## [Dataset excerpts]
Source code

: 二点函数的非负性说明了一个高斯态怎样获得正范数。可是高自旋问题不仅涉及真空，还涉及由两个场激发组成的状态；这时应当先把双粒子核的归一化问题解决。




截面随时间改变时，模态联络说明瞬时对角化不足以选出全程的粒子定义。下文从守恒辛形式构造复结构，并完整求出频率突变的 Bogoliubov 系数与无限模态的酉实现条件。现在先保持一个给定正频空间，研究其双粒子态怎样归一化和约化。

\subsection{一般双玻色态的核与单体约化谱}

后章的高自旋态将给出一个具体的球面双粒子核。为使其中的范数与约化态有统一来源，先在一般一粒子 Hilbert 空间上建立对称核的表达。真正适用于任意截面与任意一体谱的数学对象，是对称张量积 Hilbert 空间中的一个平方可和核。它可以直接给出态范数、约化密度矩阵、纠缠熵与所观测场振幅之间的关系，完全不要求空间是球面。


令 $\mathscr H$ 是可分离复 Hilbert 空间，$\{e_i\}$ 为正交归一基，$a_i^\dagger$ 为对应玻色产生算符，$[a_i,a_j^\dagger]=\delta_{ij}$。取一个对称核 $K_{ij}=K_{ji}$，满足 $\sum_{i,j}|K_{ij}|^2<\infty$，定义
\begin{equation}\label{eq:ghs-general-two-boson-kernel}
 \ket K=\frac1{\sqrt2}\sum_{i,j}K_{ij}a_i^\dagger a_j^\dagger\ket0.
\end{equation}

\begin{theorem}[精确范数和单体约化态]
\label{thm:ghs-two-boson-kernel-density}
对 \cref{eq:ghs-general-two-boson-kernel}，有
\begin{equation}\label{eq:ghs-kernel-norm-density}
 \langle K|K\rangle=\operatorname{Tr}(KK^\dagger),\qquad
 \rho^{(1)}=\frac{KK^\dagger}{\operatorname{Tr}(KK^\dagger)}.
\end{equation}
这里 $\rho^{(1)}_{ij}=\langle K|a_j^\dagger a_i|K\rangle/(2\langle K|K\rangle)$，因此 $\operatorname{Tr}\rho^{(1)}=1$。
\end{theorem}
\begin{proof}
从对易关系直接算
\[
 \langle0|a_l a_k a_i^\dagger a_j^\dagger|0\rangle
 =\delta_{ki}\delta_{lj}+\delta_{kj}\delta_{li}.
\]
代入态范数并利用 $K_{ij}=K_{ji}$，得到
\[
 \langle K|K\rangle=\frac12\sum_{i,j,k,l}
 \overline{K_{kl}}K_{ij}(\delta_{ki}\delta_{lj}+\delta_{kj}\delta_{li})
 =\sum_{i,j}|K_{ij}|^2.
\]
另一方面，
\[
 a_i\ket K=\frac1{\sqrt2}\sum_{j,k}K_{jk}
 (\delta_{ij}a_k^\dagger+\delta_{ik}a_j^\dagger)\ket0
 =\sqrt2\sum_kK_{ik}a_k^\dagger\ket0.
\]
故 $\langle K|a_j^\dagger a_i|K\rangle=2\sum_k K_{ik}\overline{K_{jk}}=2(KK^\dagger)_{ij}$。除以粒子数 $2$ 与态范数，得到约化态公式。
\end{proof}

## [Task brief]
Identify each line in the entries with the word "Hilbert" and copy it.

## [Completed exercise]
后章的高自旋态将给出一个具体的球面双粒子核。为使其中的范数与约化态有统一来源，先在一般一粒子 Hilbert 空间上建立对称核的表达。真正适用于任意截面与任意一体谱的数学对象，是对称张量积 Hilbert 空间中的一个平方可和核。它可以直接给出态范数、约化密度矩阵、纠缠熵与所观测场振幅之间的关系，完全不要求空间是球面。
令 $\mathscr H$ 是可分离复 Hilbert 空间，$\{e_i\}$ 为正交归一基，$a_i^\dagger$ 为对应玻色产生算符，$[a_i,a_j^\dagger]=\delta_{ij}$。取一个对称核 $K_{ij}=K_{ji}$，满足 $\sum_{i,j}|K_{ij}|^2<\infty$，定义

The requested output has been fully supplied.